The numbers came out like this:
1. Human words: 85
2. Technology words: 65
3. Gas words: 1
4. The word “Abundance”: 3
5. Nature words: 0

His message? Humans are the only life forms that are important, and our intelligence will harness technology to stay great. Technology is what has driven us to our current success (not oil). Technology will give voices to the voiceless (all humans).

Plants, other animals and nature in general is not part of the equation, and if they are then they are simply raw materials to harness (sun, water etc).

He does mention nature three times and water fourteen times but they are purely human centric:
1. He uses the word “environment”: For survival reasons we are programmed to monitor how the “environment” can harm us. In this case the word is not really about nature but about the things surrounding humans (cars, muggers, falling pianos).
2. He mentions “climate crisis” and “species extinction”. It is used dismissively, though: Yes we have problems like climate crisis and species extinction but still humans are great.
3. His mentions of water are nothing to do with nature but merely about how humans can use technology to collect the raw material “water”.

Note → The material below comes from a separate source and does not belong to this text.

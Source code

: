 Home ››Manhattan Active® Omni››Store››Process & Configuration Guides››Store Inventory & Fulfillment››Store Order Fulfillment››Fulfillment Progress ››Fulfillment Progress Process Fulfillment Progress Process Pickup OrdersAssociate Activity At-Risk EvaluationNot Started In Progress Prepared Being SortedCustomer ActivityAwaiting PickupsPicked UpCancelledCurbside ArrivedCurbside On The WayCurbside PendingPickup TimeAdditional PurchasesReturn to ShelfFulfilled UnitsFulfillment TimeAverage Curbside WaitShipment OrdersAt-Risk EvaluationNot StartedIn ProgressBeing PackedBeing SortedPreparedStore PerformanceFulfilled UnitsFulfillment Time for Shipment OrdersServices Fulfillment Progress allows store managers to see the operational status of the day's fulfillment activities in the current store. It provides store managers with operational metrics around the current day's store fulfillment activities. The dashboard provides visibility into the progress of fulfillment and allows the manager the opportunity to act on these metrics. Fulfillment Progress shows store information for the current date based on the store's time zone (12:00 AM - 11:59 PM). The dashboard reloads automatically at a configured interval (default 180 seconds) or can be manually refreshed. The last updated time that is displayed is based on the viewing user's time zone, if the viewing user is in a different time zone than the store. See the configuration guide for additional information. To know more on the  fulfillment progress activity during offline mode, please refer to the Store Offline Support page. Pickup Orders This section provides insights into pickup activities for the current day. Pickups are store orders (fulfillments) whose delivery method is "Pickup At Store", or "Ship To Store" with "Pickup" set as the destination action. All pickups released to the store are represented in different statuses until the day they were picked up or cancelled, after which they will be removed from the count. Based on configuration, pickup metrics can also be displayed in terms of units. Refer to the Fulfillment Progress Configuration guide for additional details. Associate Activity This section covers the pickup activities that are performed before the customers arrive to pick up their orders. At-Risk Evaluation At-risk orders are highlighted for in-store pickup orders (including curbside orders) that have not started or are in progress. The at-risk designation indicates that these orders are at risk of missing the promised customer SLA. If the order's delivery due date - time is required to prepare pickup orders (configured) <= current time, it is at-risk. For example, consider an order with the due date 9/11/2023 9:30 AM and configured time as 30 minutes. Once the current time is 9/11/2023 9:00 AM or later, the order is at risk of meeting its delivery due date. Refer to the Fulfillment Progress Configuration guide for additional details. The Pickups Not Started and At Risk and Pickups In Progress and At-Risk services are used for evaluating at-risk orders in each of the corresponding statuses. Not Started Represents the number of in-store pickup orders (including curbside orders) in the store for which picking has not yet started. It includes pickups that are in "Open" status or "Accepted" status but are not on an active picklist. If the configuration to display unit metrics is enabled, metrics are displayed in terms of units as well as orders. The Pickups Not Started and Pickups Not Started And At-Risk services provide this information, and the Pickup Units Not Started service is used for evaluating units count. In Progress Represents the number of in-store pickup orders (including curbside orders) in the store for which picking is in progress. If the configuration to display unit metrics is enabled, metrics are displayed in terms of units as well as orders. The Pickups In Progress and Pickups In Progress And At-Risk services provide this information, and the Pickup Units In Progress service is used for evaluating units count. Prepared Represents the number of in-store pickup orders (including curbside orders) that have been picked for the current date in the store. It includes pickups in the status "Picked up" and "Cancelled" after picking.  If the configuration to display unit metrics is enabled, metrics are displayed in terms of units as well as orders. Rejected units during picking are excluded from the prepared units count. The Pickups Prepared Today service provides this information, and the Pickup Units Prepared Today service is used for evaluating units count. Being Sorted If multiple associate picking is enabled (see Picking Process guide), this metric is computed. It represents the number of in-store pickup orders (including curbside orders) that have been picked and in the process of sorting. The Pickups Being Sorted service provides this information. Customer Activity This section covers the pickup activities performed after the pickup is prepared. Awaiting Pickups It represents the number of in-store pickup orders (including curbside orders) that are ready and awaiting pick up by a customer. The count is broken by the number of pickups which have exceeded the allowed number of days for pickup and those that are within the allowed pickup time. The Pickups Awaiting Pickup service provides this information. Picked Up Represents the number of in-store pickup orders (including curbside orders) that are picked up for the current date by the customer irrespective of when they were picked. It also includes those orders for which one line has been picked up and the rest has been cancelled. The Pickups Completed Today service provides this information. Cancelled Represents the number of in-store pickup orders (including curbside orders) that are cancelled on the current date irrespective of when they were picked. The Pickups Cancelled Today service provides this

I don’t disagree that technology and humans are great but I have a problem with his myopic view that excludes all other life forms. How different is his view to that of a white male a hundred years ago who’s decisions may have never considered women or blacks? I guess he is more open minded because he has broadened his view to include all humans?

His web site lists people who endorse his view:

  • Jeff Skoll Co-founder of eBay
  • Arianna Huffington CEO, Huffington post
  • Richard Branson Chairman, the Virgin Group
  • Ray Kurzweil Inventor & Author, The Singularity is Near
  • Matt Ridley Author, The Rational Optimist
  • Elon Musk CEO, Tesla Motors, Co-founder, PayPal
  • Stewart Brand Author, Whole Earth Discipline
  • Timothy Ferriss #1 NY Times bestselling author
These people are all pillars of what I call new capitalism, which is a slight variation on old capitalism. They love technology, they still love growth, and they exalt the power of humans to overcome all obstacles. Yea, they are pretty similar to old capitalists, the ones who trashed the planet in the first place.
Only this time they are way cooler. Capitalism Lite; still the great consumerist taste but with less guilt ridden calories.
They are in denial that all our progress so far has not been technology but an abundance of cheap energy in the form of oil. When a barrel of oil provides more energy than ten years of one person’s labor you have a society moving so fast they make a coke addict look sloth-like.
Could fuel have been the jumping stone to get us to our next technology driven stage? Maybe.
But that is not my point. When your global plan completely ignores the opinions of 99.99% of the planet’s life forms, as Diamandis’ human centered viewpoint does, you are being extremely narrow minded.
His presumption is that humans and technology can do it alone. We are that great. My answer to that is, first why would you want to? and, second, I don’t think so.
Diamandis and his cronies need to wake up and smell the flowers. They need to calm down from their oil induced speed binge and realize that the last hundred years were a blip in the planets overall trajectory. And we may very well look back at these hundred years as a momentary time of “irrational exuberance” and unrealistic bubbles.
Over the past several thousand years humans have moved from infancy to youth to middle age. I think it is time to start acting like adults and not teenagers with our father’s car, regardless of what fuel that car uses.
How a grown up would act is for another blog post, or more accurately it is all the blog posts on this site. The answers are not single bullets. They are a web of connected awareness that go far beyond humans and their meager little technological playthings.